Arguments on the framework
I must disagree with two esteemed colleagues of mine in these opinion pages, who have written skeptically or adversely on the Framework Agreement on the Bangsamoro. Like many of the newspaper’s readers, I share the Inquirer’s own view that the preliminary peace pact represents the best chance of lasting peace in Mindanao in our time.
But first, an ungrudging acknowledgment: That ex-ambassador Bobi Tiglao and the new Inquirer publisher, Dean Raul Pangalangan (and even constitutionalist Fr. Joaquin Bernas, SJ), all have serious concerns about the agreement signed last week in Malacañang tells me that the criticism against it does not always follow predictable patterns—and that I must remain open to the possibility that my own views may be mistaken.
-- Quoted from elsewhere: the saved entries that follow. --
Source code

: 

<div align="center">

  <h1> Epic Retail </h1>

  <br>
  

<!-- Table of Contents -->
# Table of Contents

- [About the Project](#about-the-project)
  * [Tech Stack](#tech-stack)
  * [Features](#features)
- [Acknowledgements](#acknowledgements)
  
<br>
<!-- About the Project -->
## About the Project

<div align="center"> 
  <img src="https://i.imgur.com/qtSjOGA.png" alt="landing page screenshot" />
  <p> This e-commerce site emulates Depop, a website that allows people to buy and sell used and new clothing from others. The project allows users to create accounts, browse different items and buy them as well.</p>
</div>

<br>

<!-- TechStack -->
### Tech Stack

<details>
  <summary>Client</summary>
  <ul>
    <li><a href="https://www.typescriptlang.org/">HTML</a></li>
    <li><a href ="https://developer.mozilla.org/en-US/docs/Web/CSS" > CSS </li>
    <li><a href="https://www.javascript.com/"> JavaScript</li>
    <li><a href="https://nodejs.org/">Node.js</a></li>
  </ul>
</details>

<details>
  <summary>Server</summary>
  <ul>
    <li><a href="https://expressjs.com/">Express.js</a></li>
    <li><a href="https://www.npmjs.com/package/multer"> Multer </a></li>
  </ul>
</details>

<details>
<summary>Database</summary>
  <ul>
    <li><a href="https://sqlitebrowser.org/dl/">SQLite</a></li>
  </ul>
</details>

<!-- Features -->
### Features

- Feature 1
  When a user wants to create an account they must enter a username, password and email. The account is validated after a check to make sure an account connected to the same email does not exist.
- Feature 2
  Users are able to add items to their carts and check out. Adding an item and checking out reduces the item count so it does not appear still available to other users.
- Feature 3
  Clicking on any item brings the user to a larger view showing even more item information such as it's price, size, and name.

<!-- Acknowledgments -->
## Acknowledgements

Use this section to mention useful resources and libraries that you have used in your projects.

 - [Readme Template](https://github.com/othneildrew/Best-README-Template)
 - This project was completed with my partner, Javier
Bobi and Dean have written a total of three columns on the new agreement; it isn’t possible to respond to every single point they raised, so I will focus on one characteristic argument they have each made. I hope to prove that, in each case, the argument is erroneous.
Let me start with Bobi, who wrote on Oct. 18 that the framework agreement was “clearly a roadmap for the republic’s dismemberment.” As I understand it, his central argument flows through three stages: the “crucial concept” is the use in the agreement of the term Bangsamoro without qualifications; this entity “has all the attributes of a nation-state”; it is defined “not as an entity under the republic.” I too am somewhat vexed by the agreement’s use of “asymmetric” to describe the “relationship” between the national government and the Bangsamoro government. (It was the first question I asked chief government negotiator Marvic Leonen when I had the chance.) But I think Bobi misreads the evidence on the attributes of a nation-state. (I will get back to this point at the end.)
In my view, however, the argument most characteristic of Bobi’s perspective on the agreement is the one he makes in his first paragraph: “The pact calls for the creation of an MILF-controlled state within a state—precisely its main aim in the past decades. Bannered by the Islamic invocation ‘In the Name of God, the Beneficent, the Merciful,’ the document even reads not as a pact between a sovereign secular state and a rebel group but as an MILF manifesto.”
But in fact every single text produced through the peace negotiations with both the Moro National Liberation Front and the Moro Islamic Liberation Front begins with an Islamic invocation—including the Memorandum of Agreement on Ancestral Domain put together by the Arroyo administration he served. (The MNLF texts, including the 1996 Final Peace Agreement with the MNLF, bear a slightly different prayer: “In the name of God, the Omnipotent, the Merciful.”) This use is standard diplomatic practice, but Bobi turns it into a scare tactic. Having forged the frame of an “MILF manifesto,” he then proceeds to read the agreement as such.
I would not describe Dean’s position on the framework agreement as hostile; perhaps actively skeptical would be the best approximation. I would sum up Dean’s concerns as a series of related arguments about language and power. In his Oct. 12 column, he warned against Orwellian motives pulsing through the language of the agreement. “The so-called Framework Agreement on the Bangsamoro uses words to conceal rather than reveal.” In his Oct. 19 column, he expands on his concerns. “The Framework says little but the public has been conditioned to believe it says everything.” “Most importantly, the key Framework provisions each refer to an “Annex” that does not exist.” “This language is so slippery.”
In my view, however, the argument most characteristic of Dean’s perspective on the agreement is where he senses the most danger: “Even more sinister, notice a strange clause that appears not once but twice in the Framework: the Bangsamoro rulers may ‘block grants and subsidies from the Central Government.’”
But in fact the word “block” is not used as a verb, but as an attributive noun. The first of the two appearances Dean notes is in Section IV, Item 3: “The Bangsamoro will have the authority to receive grants and donations from domestic and foreign sources, and block grants and subsidies from the Central Government.” That use is truly head-scratching. But Item 7 clarifies things: “Fiscal autonomy shall mean generation and budgeting of the Bangsamoro’s own sources of revenue, its share of the internal revenue taxes and block grants and subsidies remitted to it by the central government or any donor.” In other words, and as a recourse to a good-sized dictionary shows, a block grant is an unrestricted grant of funds from the national government. Dean’s skepticism leads him, unfortunately, into a language trap.
Back to reading the evidence. Bobi seizes on ambivalent phrasing in the agreement, in Section VIII, Item 6, and reads it as full of meaning. “In phased and gradual manner, all law enforcement functions shall be transferred from the Armed Forces of the Philippines (AFP) to the police force for the Bangsamoro.” In Bobi’s view, this means Bangsamoro is a nation-state because it will have “its own armed force, disguised as a ‘police force.’”
But he sees a similar ambiguity in the “decommissioning” clause (Section VIII, Item 5) and reads it as meaningless: “The MILF shall undertake a graduated program for decommissioning of its forces so that they are put beyond use.” He concludes: “There is no such provision for disarmament in the Aquino-MILF pact, merely a vague statement.”
I guess vague is what we make of it.